Face au Tsunami qui a frappé le sud-est asiatique, l’auteur s’interroge : "Faut-il la mort de milliers de pêcheurs et de gens de la côte et les dévastations sur le compte d’un phénomène purement naturel ? Si les dispositions de la loi pour la protection du littoral (CRZ) avaient été appliquées, sans l’octroi d’échappatoires et de passe-droits en tout genre, des milliers de vie auraient-elles été épargnées ?"

Il fait également des propositions pour l’avenir : une application stricte de la loi de protection du littoral, la (re)mise en place, avec la participation des communautés, de défenses naturelles, former les populations côtières pour faire face à des situations critiques, gérer les crises et secourir les victimes et enfin confier la gestion des crises à l’échelon approprié, selon le principe de subsidiarité.

Personne ne pouvait prévoir le tremblement de terre qui, à partir des profondeurs de la mer, allait apporter la dévastation sur des milliers de kilomètres de littoral dans l’océan Indien. Contrairement aux grosses vagues de la « tempête parfaite », les tsunamis ne se font pas vraiment remarquer et ne sont pas d’un effet dramatique en mer. Elles sont très espacées (de 10 minutes à une heure) mais leur amplitude est très vaste, parfois plusieurs centaines de kilomètres.

Le tremblement de terre ou l’irruption volcanique qui déclenche le séisme lui donne une énergie énorme. Les vagues se propagent dans l’océan à grande vitesse, sur de vastes distances, sans vraiment faiblir. Et quand elles rencontrent un obstacle, leur effet est dévastateur. En arrivant sur le plateau continental, l’onde est freinée et le front de la vague ralentit. Il se produit alors un ampilement des masses d’eau, comme un tapis plissé contre le mur d’une pièce.. L’eau s’élève à une dizaine de mètres avant de s’abattre sur le rivage, ralentie certes mais capable d’abattre arbres et constructions, d’emporter les embarcations loin dans les terres. Cette frappe n’est accompagnée ni de vent ni de pluie ni des signes habituellement annonciateurs d’orage ou de cyclone.

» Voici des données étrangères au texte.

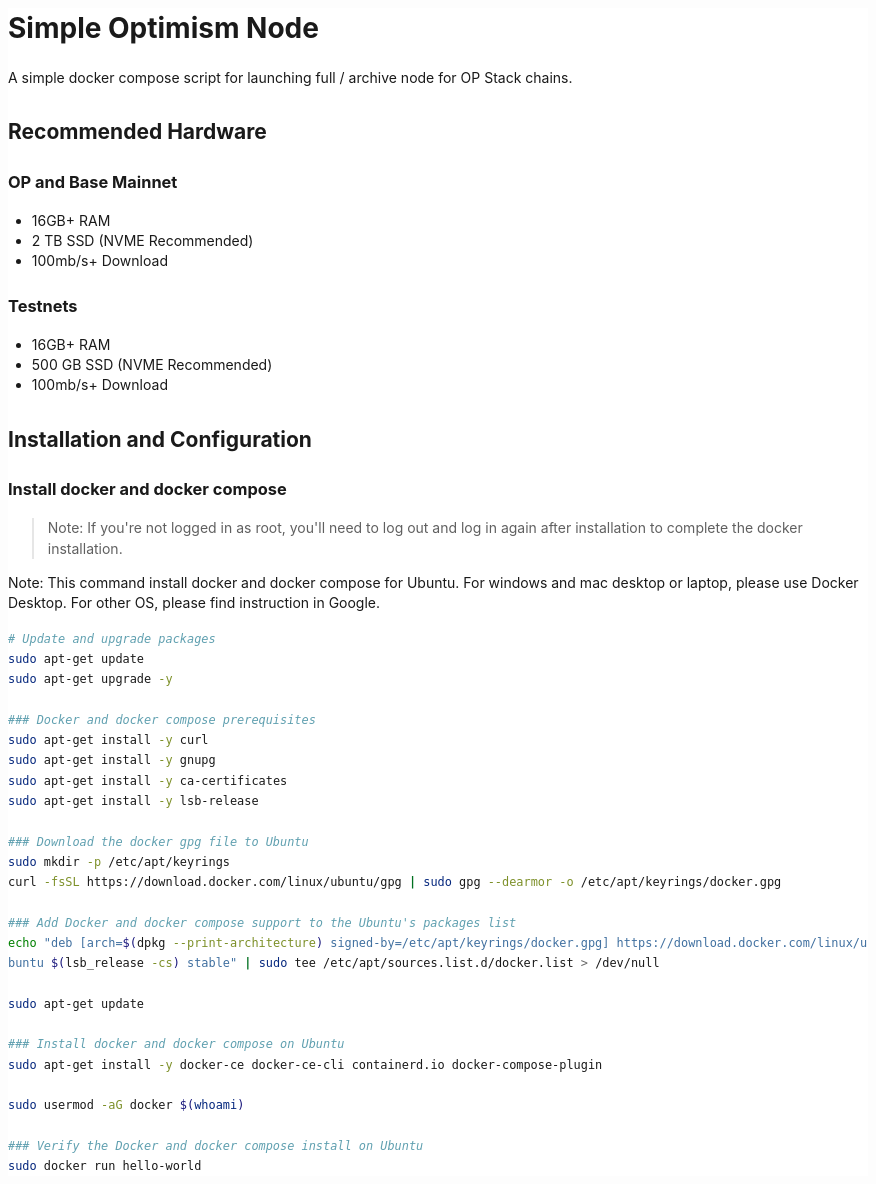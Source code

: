 # Simple Optimism Node

A simple docker compose script for launching full / archive node for OP Stack chains.



## Recommended Hardware

### OP and Base Mainnet

- 16GB+ RAM
- 2 TB SSD (NVME Recommended)
- 100mb/s+ Download

### Testnets

- 16GB+ RAM
- 500 GB SSD (NVME Recommended)
- 100mb/s+ Download

## Installation and Configuration

### Install docker and docker compose

> Note: If you're not logged in as root, you'll need to log out and log in again after installation to complete the docker installation.

Note: This command install docker and docker compose for Ubuntu. For windows and mac desktop or laptop, please use Docker Desktop. For other OS, please find instruction in Google.

```sh
# Update and upgrade packages
sudo apt-get update
sudo apt-get upgrade -y

### Docker and docker compose prerequisites
sudo apt-get install -y curl
sudo apt-get install -y gnupg
sudo apt-get install -y ca-certificates
sudo apt-get install -y lsb-release

### Download the docker gpg file to Ubuntu
sudo mkdir -p /etc/apt/keyrings
curl -fsSL https://download.docker.com/linux/ubuntu/gpg | sudo gpg --dearmor -o /etc/apt/keyrings/docker.gpg

### Add Docker and docker compose support to the Ubuntu's packages list
echo "deb [arch=$(dpkg --print-architecture) signed-by=/etc/apt/keyrings/docker.gpg] https://download.docker.com/linux/ubuntu $(lsb_release -cs) stable" | sudo tee /etc/apt/sources.list.d/docker.list > /dev/null

sudo apt-get update
 
### Install docker and docker compose on Ubuntu
sudo apt-get install -y docker-ce docker-ce-cli containerd.io docker-compose-plugin

sudo usermod -aG docker $(whoami)
 
### Verify the Docker and docker compose install on Ubuntu
sudo docker run hello-world
```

On ne peut guère reprocher aux scientifiques, aux spécialistes de la météo l’absence de prévisions. Faut-il pour autant tout mettre - la mort de milliers de pêcheurs et de gens de la côte, les dévastations - sur le compte d’un phénomène purement naturel ? Les Etats et la société civile ont peut-être négligé d’appliquer des solutions à long terme qui auraient permis de préserver bien des vies humaines.

Lorsque les populations littorales sont touchées par une calamité naturelle (cyclone, raz-de-marée, invasion d’eau de mer), elles doivent d’abord la plupart du temps se débrouiller toutes seules, malgré leurs moyens limités. Il y a aussi l’intervention d’associations, d’organisations non gouvernementales dont l’action est très précieuse pour soulager les victimes. La première réaction des responsables politiques est une solution de facilité : annoncer le déblocage de financements publics exceptionnels, et se faire bien voir en distribuant vivres et matériel divers. On connaît trop les cas de corruption qui accompagnent ces opérations : inutile d’insister ! Tant que tout cela reste de l’actualité chaude, les médias montrent abondamment le tragique de la situation. Ils apportent leur soutien à la collecte de fonds, et le public fait preuve de générosité. On pense généralement que tout l’argent récolté servira aux victimes.

Mais le temps passe, la roue tourne. Et les victimes de la tragédie se retrouvent finalement seules avec leurs problèmes. Nous savons tous que, des mois et même des années après un tremblement de terre, un cyclone, une inondation, l’aide promise à chaud coince toujours dans les circuits. Et à la prochaine alerte, le scénario se reproduit. Dans un pays aussi vaste que l’Inde, il y a forcément de la place pour des calamités naturelles. Un désastre c’est aussi du business, une affaire de gros sous.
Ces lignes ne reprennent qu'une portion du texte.